**Problem description**
Your answer must be the exact lines of the listing below that run from the line with "# NEKRETNINE ZADATAK" to the line with "Početna: http://localhost/", ends included, and no pictures.

**Records provided**
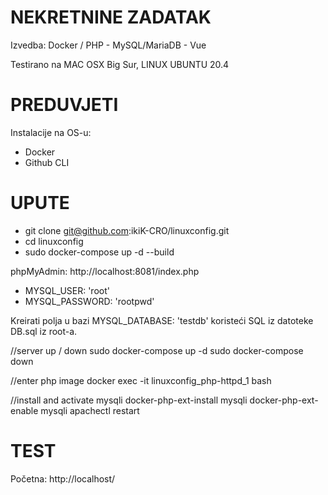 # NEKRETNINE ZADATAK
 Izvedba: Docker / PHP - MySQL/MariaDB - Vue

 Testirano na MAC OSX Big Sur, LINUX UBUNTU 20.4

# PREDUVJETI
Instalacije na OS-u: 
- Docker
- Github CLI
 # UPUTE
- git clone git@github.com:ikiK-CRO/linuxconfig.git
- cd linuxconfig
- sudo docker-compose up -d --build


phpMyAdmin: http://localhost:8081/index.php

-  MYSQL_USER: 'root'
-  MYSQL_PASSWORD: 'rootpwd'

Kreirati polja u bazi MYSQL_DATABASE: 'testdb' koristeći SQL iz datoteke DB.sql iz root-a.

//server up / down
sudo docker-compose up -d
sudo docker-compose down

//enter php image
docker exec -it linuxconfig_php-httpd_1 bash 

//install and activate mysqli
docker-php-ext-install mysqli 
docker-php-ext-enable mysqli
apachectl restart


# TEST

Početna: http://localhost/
--
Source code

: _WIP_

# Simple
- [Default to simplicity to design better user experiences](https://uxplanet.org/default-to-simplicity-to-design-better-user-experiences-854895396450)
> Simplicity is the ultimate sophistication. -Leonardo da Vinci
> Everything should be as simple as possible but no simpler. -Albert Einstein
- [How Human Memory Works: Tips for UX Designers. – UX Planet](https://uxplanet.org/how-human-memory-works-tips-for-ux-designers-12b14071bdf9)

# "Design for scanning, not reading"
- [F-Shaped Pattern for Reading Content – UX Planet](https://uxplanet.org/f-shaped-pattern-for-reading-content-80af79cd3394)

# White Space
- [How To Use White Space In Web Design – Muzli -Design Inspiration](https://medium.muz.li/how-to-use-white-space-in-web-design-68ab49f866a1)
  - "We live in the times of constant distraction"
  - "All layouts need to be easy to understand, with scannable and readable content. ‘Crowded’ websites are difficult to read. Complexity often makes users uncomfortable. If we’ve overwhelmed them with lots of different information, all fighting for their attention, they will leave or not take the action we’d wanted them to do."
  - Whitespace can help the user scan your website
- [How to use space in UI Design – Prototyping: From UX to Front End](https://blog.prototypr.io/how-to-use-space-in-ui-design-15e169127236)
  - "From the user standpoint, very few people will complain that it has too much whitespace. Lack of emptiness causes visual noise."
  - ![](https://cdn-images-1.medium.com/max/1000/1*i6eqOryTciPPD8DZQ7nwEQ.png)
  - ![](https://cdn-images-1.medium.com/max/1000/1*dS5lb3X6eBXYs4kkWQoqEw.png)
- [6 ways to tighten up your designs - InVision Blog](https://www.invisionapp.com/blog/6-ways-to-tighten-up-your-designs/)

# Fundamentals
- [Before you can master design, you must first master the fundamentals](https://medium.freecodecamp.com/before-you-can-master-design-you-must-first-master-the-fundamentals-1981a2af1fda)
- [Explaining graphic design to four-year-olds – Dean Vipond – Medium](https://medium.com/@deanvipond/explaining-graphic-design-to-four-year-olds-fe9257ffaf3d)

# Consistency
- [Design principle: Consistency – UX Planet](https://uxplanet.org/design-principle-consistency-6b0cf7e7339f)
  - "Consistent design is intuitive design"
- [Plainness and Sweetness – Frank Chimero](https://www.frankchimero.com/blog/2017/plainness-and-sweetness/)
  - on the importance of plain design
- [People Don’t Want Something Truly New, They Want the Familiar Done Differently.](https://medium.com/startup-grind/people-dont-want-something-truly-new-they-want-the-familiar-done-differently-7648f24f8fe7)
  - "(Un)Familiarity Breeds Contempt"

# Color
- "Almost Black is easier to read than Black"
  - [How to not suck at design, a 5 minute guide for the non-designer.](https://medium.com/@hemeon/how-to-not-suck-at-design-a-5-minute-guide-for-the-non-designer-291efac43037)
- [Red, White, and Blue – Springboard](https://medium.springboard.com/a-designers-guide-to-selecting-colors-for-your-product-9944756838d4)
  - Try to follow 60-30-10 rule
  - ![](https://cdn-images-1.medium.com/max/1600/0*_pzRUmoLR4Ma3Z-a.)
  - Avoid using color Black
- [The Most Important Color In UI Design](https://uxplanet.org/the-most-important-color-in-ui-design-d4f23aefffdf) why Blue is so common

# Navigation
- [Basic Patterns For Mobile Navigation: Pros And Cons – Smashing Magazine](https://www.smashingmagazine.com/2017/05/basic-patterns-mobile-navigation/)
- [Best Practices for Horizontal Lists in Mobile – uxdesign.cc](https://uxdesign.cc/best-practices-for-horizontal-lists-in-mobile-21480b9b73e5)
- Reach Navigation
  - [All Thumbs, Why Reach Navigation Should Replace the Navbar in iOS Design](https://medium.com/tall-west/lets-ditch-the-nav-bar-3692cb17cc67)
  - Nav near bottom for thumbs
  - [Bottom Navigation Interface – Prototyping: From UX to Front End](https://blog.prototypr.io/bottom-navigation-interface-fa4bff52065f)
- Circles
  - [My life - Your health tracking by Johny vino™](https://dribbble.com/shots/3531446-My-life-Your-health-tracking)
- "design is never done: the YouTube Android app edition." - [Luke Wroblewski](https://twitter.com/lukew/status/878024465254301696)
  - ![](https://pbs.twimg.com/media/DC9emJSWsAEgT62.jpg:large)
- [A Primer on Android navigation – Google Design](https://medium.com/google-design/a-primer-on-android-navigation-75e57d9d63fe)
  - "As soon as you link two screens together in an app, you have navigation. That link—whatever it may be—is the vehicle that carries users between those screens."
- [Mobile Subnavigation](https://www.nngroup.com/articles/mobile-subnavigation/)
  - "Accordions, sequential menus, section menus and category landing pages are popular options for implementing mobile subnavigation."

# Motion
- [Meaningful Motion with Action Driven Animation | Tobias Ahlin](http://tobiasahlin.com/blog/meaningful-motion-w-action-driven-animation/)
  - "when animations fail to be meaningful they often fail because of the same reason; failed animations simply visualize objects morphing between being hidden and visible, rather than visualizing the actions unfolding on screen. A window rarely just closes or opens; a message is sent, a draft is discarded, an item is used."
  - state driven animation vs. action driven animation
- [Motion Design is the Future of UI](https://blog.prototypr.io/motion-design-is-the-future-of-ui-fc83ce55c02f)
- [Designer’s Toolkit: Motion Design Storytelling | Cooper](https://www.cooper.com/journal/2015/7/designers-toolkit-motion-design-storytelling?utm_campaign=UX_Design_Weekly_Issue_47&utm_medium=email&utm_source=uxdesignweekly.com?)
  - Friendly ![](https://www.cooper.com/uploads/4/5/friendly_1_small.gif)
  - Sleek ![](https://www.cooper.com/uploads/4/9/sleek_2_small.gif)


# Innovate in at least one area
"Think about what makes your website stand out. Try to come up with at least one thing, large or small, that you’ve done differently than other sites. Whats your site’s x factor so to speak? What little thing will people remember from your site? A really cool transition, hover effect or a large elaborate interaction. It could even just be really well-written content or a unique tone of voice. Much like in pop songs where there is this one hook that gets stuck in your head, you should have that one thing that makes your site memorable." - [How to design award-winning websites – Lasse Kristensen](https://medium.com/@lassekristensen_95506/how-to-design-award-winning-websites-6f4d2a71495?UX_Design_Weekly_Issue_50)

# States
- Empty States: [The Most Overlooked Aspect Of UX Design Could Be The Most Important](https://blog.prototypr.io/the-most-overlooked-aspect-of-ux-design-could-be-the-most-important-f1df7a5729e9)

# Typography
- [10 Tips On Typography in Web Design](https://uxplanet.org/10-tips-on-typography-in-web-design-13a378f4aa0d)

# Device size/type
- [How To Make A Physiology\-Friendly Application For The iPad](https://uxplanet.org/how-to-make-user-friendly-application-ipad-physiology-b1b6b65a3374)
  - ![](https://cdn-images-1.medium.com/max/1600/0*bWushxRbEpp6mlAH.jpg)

**Exercise response**
 # NEKRETNINE ZADATAK
 Izvedba: Docker / PHP - MySQL/MariaDB - Vue

 Testirano na MAC OSX Big Sur, LINUX UBUNTU 20.4

# PREDUVJETI
Instalacije na OS-u: 
- Docker
- Github CLI
 # UPUTE
- git clone git@github.com:ikiK-CRO/linuxconfig.git
- cd linuxconfig
- sudo docker-compose up -d --build


phpMyAdmin: http://localhost:8081/index.php

-  MYSQL_USER: 'root'
-  MYSQL_PASSWORD: 'rootpwd'

Kreirati polja u bazi MYSQL_DATABASE: 'testdb' koristeći SQL iz datoteke DB.sql iz root-a.

//server up / down
sudo docker-compose up -d
sudo docker-compose down

//enter php image
docker exec -it linuxconfig_php-httpd_1 bash 

//install and activate mysqli
docker-php-ext-install mysqli 
docker-php-ext-enable mysqli
apachectl restart


# TEST

Početna: http://localhost/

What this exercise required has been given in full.